Tyler Clark Burke works in paint, on paper, in glass, in metal, with people, with music, and now ash diamonds—but one thread always runs true: her themes are decidedly deadly. Her two last shows, A Murder of Vs and Shimera, were both widely reviewed; her work has been shown and collected internationally. Her career began in commissioned art for musicians (including a continuing collaboration with Feist, as well as work for artists on her own label Three Gut Records). She is a master of hi-jinx and heart strings, smoke and mirrors. Her work is a continuing play for passion, wrought in material. A fake abduction, a marching procession of faint zebras, and a spontaneous choreography of dirge dancers have all been part of her spectacle, your spectacle. Outside of art journals and magazines, her events and projects have been featured in or on MTV, Spin Magazine, ABC, The Globe and Mail, Toronto Star and The National Post.

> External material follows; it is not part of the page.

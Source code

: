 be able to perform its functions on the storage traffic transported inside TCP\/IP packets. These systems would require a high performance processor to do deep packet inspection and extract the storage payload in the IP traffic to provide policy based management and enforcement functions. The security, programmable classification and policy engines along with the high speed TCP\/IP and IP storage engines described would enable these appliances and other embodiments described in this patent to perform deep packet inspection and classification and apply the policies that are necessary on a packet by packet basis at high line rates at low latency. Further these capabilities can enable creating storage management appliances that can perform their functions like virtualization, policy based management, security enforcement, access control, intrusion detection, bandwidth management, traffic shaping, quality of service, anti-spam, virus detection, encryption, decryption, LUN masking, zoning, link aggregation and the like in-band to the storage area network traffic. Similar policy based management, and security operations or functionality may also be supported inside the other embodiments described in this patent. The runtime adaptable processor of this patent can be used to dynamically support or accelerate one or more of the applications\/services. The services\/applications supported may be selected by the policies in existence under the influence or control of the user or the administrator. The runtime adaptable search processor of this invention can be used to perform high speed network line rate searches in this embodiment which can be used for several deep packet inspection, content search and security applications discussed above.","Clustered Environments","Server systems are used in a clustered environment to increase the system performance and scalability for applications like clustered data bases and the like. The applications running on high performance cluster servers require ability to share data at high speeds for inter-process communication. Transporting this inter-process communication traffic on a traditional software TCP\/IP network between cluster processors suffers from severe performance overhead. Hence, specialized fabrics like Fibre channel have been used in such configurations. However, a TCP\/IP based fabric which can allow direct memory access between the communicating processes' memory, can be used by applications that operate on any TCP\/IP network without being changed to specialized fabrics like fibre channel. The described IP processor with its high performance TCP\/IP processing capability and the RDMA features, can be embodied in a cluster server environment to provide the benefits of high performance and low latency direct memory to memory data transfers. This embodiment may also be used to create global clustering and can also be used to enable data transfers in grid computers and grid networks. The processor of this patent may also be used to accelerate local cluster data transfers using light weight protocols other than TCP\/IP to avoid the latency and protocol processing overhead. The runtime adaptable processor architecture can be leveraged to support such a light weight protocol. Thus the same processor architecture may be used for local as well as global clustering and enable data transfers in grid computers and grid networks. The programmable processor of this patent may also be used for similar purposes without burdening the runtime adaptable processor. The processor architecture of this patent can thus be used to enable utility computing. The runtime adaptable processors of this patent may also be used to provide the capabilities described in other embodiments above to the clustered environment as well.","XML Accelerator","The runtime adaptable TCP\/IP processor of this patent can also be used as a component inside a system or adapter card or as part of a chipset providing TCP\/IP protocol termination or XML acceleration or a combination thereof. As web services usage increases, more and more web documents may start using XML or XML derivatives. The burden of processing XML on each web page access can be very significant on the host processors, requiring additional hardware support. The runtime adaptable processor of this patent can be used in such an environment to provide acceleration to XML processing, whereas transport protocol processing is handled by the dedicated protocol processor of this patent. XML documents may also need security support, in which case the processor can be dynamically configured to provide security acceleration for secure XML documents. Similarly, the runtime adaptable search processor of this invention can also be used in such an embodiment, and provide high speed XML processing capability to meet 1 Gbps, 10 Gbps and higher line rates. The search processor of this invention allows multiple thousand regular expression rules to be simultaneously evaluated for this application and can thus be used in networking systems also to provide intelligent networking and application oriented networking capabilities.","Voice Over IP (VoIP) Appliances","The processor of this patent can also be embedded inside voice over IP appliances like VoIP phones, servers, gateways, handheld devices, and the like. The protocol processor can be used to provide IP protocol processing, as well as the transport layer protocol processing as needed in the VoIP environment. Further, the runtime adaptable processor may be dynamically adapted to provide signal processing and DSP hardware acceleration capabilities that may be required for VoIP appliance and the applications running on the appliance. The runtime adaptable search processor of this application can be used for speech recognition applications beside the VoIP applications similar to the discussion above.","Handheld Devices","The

Tasseomancy is a continuation of what was a bare bones neo-gothic folk duo. Formerly known as Ghost Bees, Sari and Romy Lightman have begun to experiment with heavier, ambient sounds, influenced by death ritual, hebraic song, war drums, ancestry and myth. The sisters recorded their second full-length this winter with producer Taylor Kirk and accompanying band, Timber Timbre. It will be released sometime before the next thaw.

Castlemusic is the avant-folk songwriting project of Jennifer Castle, Toronto. Elusive and poetic on record, her songs insist they speak for themselves. Intuitive and generous performances aim to share their secrets. Both her records and performances have been well received and are held in high esteem by press, peers and community.